The Science Journal of the American Association for Respiratory Care
Problem statement: Asthma mortality is excessive and may be reducible. Behavioral risk factors for asthma death are difficult to identify, and are often too nonspecific to be of predictive value.
Methods: A case-control study of 19 cases with near-fatal asthma who were matched for gender, age, asthma treatment and severity to 19 controls was used to examine behavioral, historical and symptomatic risk factors of near-fatal asthma. Subjects were a sample of all non-military, near-fatal asthma cases on the Island of Oahu, Hawaii. Age limits were 18 - 46 years. A professional interviewer administered three previously validated questionnaires, respiratory disease symptoms and history, psychological symptoms and social support. Both the interviewer and subjects were blinded to the subject's status as case or control.
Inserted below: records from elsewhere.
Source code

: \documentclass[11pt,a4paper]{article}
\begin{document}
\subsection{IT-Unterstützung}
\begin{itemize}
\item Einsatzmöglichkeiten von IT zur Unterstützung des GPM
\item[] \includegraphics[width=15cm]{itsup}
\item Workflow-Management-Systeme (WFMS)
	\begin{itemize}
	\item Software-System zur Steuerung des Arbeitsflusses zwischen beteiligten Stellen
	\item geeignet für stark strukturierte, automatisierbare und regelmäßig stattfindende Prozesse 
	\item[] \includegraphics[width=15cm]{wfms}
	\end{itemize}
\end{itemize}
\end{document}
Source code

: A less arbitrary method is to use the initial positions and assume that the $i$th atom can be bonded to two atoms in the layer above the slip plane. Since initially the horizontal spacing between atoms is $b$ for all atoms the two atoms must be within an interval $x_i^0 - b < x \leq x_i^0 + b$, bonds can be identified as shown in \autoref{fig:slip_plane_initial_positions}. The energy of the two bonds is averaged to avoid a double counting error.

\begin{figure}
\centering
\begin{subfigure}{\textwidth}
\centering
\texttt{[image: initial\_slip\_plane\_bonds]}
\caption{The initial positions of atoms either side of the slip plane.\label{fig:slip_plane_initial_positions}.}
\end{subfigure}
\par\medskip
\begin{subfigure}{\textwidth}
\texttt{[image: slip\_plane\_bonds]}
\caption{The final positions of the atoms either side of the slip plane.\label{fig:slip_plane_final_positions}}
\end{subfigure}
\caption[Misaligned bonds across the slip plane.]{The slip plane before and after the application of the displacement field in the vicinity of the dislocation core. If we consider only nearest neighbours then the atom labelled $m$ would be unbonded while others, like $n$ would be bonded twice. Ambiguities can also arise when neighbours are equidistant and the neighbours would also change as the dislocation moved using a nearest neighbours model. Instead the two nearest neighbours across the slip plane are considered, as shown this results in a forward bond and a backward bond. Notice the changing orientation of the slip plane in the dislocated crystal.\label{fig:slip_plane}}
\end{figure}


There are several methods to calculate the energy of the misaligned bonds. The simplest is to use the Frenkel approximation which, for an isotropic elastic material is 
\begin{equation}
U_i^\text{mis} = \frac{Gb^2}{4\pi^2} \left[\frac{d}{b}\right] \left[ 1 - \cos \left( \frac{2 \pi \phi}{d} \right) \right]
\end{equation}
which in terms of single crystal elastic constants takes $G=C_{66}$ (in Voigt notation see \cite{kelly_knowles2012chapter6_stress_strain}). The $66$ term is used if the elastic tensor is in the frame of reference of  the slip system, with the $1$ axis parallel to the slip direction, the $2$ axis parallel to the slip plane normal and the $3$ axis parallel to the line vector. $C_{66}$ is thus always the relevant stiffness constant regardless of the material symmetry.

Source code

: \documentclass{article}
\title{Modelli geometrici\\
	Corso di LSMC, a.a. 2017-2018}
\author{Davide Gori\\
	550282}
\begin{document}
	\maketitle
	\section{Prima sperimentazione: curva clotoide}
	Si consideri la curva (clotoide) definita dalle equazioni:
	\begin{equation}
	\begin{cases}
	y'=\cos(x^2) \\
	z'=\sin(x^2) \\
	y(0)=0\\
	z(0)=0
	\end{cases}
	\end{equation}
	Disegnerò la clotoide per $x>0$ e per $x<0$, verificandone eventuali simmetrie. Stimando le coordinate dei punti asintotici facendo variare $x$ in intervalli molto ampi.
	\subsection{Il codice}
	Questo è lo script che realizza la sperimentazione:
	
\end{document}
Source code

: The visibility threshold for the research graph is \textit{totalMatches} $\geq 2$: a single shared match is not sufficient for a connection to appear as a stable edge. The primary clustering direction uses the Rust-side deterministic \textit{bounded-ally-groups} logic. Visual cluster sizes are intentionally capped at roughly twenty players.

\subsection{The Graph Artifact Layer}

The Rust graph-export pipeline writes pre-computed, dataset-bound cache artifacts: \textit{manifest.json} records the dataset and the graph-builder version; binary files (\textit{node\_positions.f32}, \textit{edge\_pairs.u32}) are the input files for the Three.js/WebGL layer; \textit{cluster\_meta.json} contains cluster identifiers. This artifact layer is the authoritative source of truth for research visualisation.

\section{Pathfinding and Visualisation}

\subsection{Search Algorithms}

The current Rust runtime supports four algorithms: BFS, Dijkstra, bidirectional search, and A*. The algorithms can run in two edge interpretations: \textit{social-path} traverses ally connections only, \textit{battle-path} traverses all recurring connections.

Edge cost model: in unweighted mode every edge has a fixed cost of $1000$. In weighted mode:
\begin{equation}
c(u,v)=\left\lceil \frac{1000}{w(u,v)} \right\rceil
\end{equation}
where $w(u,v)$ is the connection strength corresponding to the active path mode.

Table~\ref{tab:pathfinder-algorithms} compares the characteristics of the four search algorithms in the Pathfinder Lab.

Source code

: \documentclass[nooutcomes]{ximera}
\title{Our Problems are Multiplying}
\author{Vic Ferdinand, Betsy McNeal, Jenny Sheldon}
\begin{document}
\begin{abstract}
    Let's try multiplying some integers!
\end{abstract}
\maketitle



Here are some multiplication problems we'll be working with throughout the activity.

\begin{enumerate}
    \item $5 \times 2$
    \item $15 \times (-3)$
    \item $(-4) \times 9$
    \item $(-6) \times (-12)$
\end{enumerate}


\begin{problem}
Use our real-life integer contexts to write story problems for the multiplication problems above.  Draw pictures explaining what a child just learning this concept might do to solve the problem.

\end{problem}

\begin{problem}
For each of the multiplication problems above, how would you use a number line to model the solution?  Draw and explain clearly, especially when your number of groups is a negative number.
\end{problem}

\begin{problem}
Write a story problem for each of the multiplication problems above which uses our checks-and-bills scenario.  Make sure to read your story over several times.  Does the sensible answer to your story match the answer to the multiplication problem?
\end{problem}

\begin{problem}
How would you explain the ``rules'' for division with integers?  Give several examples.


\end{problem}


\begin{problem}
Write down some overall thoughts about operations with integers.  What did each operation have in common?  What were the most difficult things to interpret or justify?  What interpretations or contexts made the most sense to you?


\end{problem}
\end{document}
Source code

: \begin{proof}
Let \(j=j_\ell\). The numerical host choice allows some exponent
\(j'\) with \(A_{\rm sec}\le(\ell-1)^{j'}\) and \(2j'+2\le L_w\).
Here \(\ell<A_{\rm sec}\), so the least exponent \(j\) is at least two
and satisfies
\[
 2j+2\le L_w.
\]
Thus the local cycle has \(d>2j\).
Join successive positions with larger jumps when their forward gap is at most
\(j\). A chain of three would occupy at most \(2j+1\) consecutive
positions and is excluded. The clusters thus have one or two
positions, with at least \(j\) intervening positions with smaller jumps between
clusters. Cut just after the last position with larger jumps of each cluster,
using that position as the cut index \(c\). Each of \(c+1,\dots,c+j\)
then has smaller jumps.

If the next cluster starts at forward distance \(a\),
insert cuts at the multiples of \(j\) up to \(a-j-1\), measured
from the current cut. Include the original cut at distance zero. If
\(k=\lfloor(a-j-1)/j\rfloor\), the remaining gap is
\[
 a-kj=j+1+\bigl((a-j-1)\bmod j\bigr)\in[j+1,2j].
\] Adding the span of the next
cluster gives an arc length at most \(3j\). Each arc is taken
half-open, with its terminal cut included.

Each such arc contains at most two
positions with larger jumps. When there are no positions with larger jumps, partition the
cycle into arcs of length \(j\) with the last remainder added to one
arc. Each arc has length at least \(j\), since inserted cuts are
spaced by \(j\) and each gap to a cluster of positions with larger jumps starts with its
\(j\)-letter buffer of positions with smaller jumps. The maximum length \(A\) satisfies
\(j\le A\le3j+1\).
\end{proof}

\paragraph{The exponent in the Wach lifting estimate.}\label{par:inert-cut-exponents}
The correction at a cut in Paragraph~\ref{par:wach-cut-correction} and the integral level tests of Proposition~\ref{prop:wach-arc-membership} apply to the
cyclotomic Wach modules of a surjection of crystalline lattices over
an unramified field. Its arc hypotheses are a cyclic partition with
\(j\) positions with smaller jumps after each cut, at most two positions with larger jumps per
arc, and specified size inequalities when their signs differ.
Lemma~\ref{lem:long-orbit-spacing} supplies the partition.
Results: Major findings include severe asthmatic controls under medicating compared to near-fatal asthma cases, and that they were otherwise very similar. As a study group the subjects (cases and controls) were more often low income, psychologically distressed, female and of Hawaiian ethnicity who are seeing a physician pulmonary specialist and being prescribed appropriate medications. Medication compliance was poor. Sixty percent of the subjects had at least one parent with asthma. Mean duration of asthma was 21.5 years. There was a very high (>16%) mortality rate among potential near-fatal asthma subjects. Discussion: These data suggest that restraint in anti-asthma medication use may protect severe asthma patients from near-fatal attacks. These data confirm the similarity of subjects with near-fatal asthma and severe asthma.